> What needs to be done
Filter the material below down to the lines with the word "nonmember" and give those lines.

> Material to process
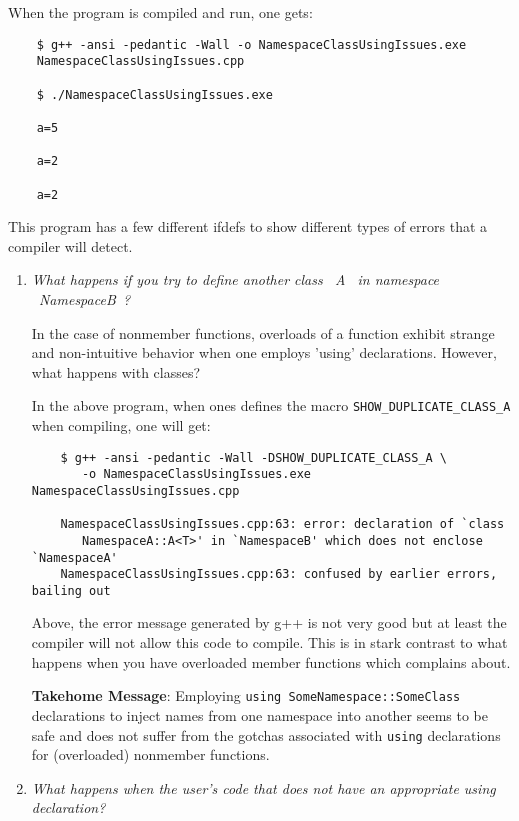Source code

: When the program is compiled and run, one gets:

{\small\begin{verbatim}
    $ g++ -ansi -pedantic -Wall -o NamespaceClassUsingIssues.exe
    NamespaceClassUsingIssues.cpp
    
    $ ./NamespaceClassUsingIssues.exe 
    
    a=5
    
    a=2
    
    a=2
\end{verbatim}}

This program has a few different ifdefs to show different types of errors that
a compiler will detect.

\begin{enumerate}

{}\item\textit{What happens if you try to define another class ~A~ in
namespace ~NamespaceB~?}

In the case of nonmember functions, overloads of a function exhibit strange
and non-intuitive behavior when one employs 'using' declarations.  However,
what happens with classes?

In the above program, when ones defines the macro
{}\texttt{SHOW\-\_DUPLICATE\-\_CLASS\-\_A} when compiling, one will get:

{\small\begin{verbatim}
    $ g++ -ansi -pedantic -Wall -DSHOW_DUPLICATE_CLASS_A \
       -o NamespaceClassUsingIssues.exe NamespaceClassUsingIssues.cpp             

    NamespaceClassUsingIssues.cpp:63: error: declaration of `class 
       NamespaceA::A<T>' in `NamespaceB' which does not enclose `NamespaceA'
    NamespaceClassUsingIssues.cpp:63: confused by earlier errors, bailing out
\end{verbatim}}

Above, the error message generated by g++ is not very good but at least the
compiler will not allow this code to compile.  This is in stark contrast to
what happens when you have overloaded member functions which {}\cite[Item
59]{C++CodingStandards05} complains about.

{}\textbf{Takehome Message}: Employing {}\texttt{using
SomeNamespace::SomeClass} declarations to inject names from one namespace into
another seems to be safe and does not suffer from the gotchas associated with
{}\texttt{using} declarations for (overloaded) nonmember functions.

{}\item\textit{What happens when the user's code that does not have an
appropriate using declaration?}


\end{enumerate}
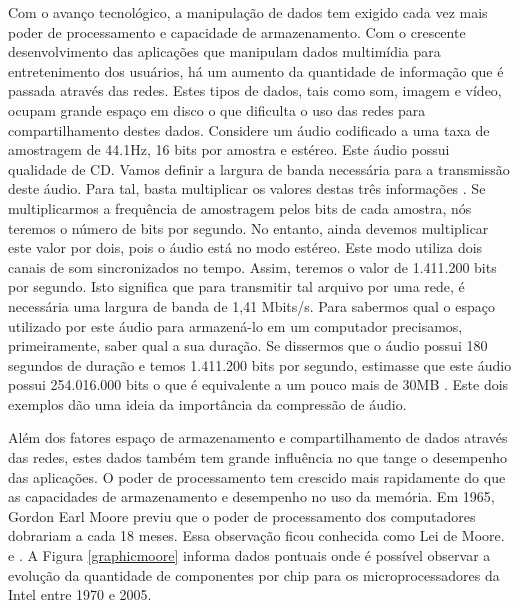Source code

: Com o avanço tecnológico, a manipulação de dados tem exigido cada vez mais poder de processamento e capacidade de armazenamento. Com o crescente desenvolvimento das aplicações que manipulam dados multimídia para entretenimento dos usuários, há um aumento da quantidade de informação que é passada através das redes. Estes tipos de dados, tais como som, imagem e vídeo, ocupam grande espaço em disco o que dificulta o uso das redes para compartilhamento destes dados. Considere um áudio codificado a uma taxa de amostragem de 44.1Hz, 16 bits por amostra e estéreo. Este áudio possui qualidade de CD. Vamos definir a largura de banda necessária para a transmissão deste áudio. Para tal, basta multiplicar os valores destas três informações \cite{forouzan}. Se multiplicarmos a frequência de amostragem pelos bits de cada amostra, nós teremos o número de bits por segundo. No entanto, ainda devemos multiplicar este valor por dois, pois o áudio está no modo estéreo. Este modo utiliza dois canais de som sincronizados no tempo. Assim, teremos o valor de 1.411.200 bits por segundo. Isto significa que para transmitir tal arquivo por uma rede, é necessária uma largura de banda de 1,41 Mbits/s. Para sabermos qual o espaço utilizado por este áudio para armazená-lo em um computador precisamos, primeiramente, saber qual a sua duração. Se dissermos que o áudio possui 180 segundos de duração e temos 1.411.200 bits por segundo, estimasse que este áudio possui 254.016.000 bits o que é equivalente a um pouco mais de 30MB \cite{forouzan}. Este dois exemplos dão uma ideia da importância da compressão de áudio.


Além dos fatores espaço de armazenamento e compartilhamento de dados através das redes, estes dados também tem grande influência no que tange o desempenho das aplicações. O poder de processamento tem crescido mais rapidamente do que as capacidades de armazenamento e desempenho no uso da memória. Em 1965, Gordon Earl Moore previu que o poder de processamento dos computadores dobrariam a cada 18 meses. Essa observação ficou conhecida como Lei de Moore. \cite{moore} e \cite{tanenbaumorganizacao}. A Figura \ref{graphicmoore} informa dados pontuais onde é possível observar a evolução da quantidade de componentes por chip para os microprocessadores da Intel entre 1970 e 2005.

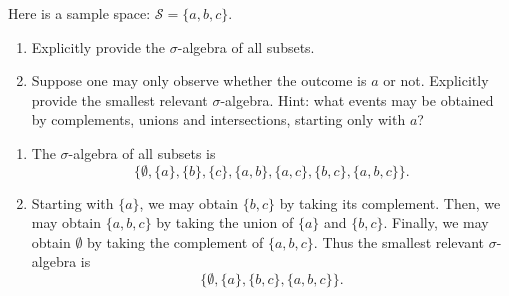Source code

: \documentclass[12pt]{article}
\newenvironment{problem}[2][Problem]{\begin{trivlist}
\item[\hskip \labelsep {\bfseries #1}\hskip \labelsep {\bfseries #2.}]}
{\end{trivlist}}
\begin{document}
\begin{problem}{2}
  Here is a sample space: $\mathcal{S} = \{a, b, c\}$.
  \begin{enumerate}
    \item Explicitly provide the $\sigma$-algebra of all subsets.
    \item Suppose one may only observe whether the outcome is $a$ or not.
    Explicitly provide the smallest relevant $\sigma$-algebra. Hint: what
    events may be obtained by complements, unions and intersections,
    starting only with ${a}$?
  \end{enumerate}
  \begin{enumerate}
    \item The $\sigma$-algebra of all subsets is
    \[
      \{\emptyset, \{a\}, \{b\}, \{c\}, \{a,b\}, \{a,c\}, \{b,c\}, \{a,b,c\}\}.
    \]
    \item 
    Starting with $\{a\}$, we may obtain $\{b,c\}$ by taking its complement.
    Then, we may obtain $\{a, b, c\}$ by taking the union of $\{a\}$ and
    $\{b,c\}$. Finally, we may obtain $\emptyset$ by taking the complement
    of $\{a, b, c\}$. Thus the smallest relevant $\sigma$-algebra is
    \[
    \{\emptyset, \{a\}, \{b,c\}, \{a,b,c\}\}.
    \]
  \end{enumerate}
\end{problem}
\end{document}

> Result of the exercise
In the case of nonmember functions, overloads of a function exhibit strange
{}\texttt{using} declarations for (overloaded) nonmember functions.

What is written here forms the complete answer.